The leaflets, which carry messages critical of the North Korean leadership, are thought to have been a factor in the North's announcement last week that it would shut the border dividing the two countries from December 1.

The leaflet drops are organised by South Korean political groups and North Korean activists who have escaped to the South.

The South Korean government says it has asked the groups to stop the airdrops, but says that so far it has been unable to find any legal reason to ban them.

But with North-South relations plunging to new lows, officials appear to be stepping up efforts to persuade the groups to rein-in their activities.

Last month a rare meeting of military commanders from North and South Korea saw the North issue a strongly-worded complaint about the leaflet drops, followed up by threats to turn the south to "debris".

No objections

Kim's health has been a source of international speculation for months [EPA]
News that the government was looking at steps to ban to the leaflet drops came as South Korea's president said he would have no objections to a direct meeting between Barack Obama, the US president-elect, and Kim Jong-il, the North Korean leader.

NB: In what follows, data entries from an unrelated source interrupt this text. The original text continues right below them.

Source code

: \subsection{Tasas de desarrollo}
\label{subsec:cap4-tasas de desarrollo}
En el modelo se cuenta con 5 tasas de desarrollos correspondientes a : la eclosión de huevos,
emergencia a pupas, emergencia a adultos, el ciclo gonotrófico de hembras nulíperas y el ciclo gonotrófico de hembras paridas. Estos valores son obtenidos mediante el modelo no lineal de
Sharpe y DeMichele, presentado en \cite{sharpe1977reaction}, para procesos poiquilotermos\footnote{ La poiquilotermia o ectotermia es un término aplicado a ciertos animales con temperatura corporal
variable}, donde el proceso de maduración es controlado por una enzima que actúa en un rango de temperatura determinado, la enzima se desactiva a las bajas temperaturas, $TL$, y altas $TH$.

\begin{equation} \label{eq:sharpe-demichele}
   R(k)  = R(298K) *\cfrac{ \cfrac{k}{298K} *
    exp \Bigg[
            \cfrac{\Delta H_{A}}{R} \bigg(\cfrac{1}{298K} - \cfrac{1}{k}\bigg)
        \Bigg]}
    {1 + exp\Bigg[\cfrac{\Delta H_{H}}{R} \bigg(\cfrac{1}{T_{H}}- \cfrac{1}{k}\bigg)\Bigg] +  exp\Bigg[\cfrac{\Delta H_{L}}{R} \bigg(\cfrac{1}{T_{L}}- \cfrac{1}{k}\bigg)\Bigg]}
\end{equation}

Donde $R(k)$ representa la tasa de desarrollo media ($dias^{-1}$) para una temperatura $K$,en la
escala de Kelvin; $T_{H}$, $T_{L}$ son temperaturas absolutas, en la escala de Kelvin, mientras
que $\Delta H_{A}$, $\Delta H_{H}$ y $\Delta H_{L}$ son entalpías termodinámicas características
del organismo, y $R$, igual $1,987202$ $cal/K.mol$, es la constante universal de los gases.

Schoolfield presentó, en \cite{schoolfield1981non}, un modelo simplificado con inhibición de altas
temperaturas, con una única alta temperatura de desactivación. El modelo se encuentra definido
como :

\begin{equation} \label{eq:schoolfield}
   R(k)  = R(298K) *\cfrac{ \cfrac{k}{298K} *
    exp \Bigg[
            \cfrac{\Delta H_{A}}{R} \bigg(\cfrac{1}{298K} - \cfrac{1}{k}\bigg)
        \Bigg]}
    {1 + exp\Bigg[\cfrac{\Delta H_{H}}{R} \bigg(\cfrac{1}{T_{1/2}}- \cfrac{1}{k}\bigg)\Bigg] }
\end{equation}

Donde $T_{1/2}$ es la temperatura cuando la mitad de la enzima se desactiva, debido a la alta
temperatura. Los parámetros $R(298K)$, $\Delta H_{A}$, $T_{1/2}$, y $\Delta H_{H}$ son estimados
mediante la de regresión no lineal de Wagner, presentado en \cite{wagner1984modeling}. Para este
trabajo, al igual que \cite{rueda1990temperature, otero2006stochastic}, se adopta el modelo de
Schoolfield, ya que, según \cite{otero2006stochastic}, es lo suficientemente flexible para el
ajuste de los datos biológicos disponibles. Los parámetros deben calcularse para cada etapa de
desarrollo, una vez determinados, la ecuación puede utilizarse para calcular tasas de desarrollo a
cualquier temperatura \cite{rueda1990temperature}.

Lee Myung-bak was quoted by South Korea's Yonhap news agency as telling reporters after the G20 summit in Washington that he would support a meeting if it meant an easing of tensions on the peninsula over North Korea's nuclear programme.

The US is South Korea's most important ally and has based more than 30,000 troops along the heavily-fortified border dividing the Korean peninsula to guarantee South Korea's security.

If the North goes ahead with its threat to close the border, it could effectively shut down a jointly operated industrial park on the northern side of the border.

The park, near the city of Kaesong, is one of the few joint North-South ventures in operation and its closure would further undermine efforts to build bridges between the two rivals.

More than 32,000 North Koreans work some 80 South Korean-owned factories at the Kaesong park, contributing tens of millions of dollars a year to the impoverished North Korean economy.